*SUPPLIED DATA*.
··········

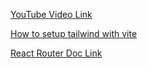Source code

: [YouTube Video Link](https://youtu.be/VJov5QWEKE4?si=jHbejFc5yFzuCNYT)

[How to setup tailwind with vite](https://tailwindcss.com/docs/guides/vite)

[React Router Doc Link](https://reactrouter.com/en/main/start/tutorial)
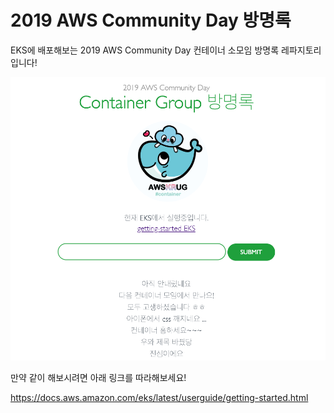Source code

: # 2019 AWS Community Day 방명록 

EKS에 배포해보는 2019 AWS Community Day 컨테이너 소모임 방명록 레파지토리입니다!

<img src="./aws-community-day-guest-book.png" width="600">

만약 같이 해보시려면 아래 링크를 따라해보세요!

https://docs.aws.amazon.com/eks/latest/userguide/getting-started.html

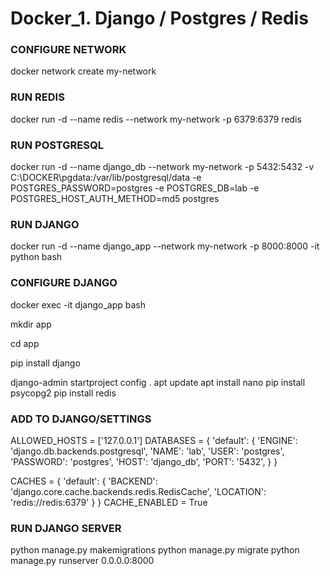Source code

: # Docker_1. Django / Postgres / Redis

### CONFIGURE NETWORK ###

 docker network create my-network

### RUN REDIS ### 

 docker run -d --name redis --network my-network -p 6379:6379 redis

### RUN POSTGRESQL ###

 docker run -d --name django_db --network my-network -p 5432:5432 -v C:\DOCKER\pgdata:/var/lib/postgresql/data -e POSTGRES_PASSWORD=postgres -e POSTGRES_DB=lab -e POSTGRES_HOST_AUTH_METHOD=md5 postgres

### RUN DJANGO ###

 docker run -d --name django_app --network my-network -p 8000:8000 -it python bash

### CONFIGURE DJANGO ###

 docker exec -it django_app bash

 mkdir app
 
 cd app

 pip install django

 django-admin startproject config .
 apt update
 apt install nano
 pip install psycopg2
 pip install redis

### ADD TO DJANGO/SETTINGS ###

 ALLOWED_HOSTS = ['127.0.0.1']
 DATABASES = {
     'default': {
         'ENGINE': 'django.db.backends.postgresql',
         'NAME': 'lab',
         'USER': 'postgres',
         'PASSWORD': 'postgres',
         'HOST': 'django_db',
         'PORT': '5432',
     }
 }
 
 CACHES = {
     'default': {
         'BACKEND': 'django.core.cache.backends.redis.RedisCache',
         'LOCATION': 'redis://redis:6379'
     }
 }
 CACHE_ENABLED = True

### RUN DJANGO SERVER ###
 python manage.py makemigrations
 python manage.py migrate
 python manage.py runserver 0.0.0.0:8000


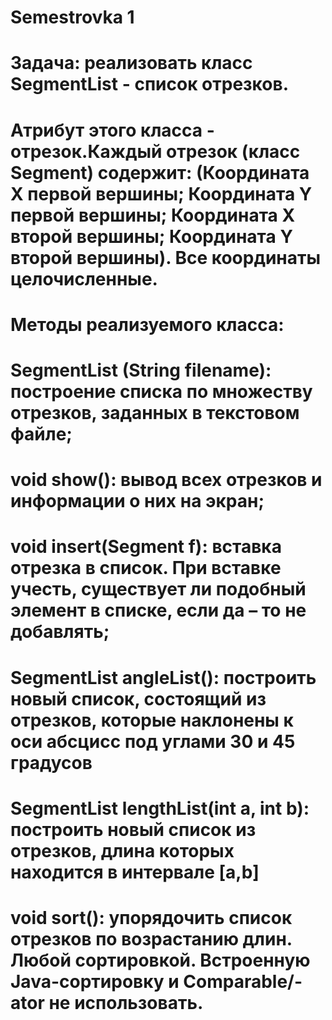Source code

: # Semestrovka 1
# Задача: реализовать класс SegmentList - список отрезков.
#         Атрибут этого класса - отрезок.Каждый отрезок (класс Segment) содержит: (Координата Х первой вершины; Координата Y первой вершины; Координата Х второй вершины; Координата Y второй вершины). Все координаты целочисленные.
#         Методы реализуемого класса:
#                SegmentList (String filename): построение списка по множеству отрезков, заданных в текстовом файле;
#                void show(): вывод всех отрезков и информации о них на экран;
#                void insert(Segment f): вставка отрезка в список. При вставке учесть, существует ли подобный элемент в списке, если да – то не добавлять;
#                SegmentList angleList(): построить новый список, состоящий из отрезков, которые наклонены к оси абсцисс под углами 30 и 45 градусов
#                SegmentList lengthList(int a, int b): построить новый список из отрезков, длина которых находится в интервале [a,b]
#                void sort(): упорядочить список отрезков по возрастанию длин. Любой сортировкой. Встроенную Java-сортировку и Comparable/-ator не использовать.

··········

*YOUR OBJECTIVE*.
If a line of the records above holds the word "backends", show it.

*EXERCISE OUTPUT*.
         'ENGINE': 'django.db.backends.postgresql',
         'BACKEND': 'django.core.cache.backends.redis.RedisCache',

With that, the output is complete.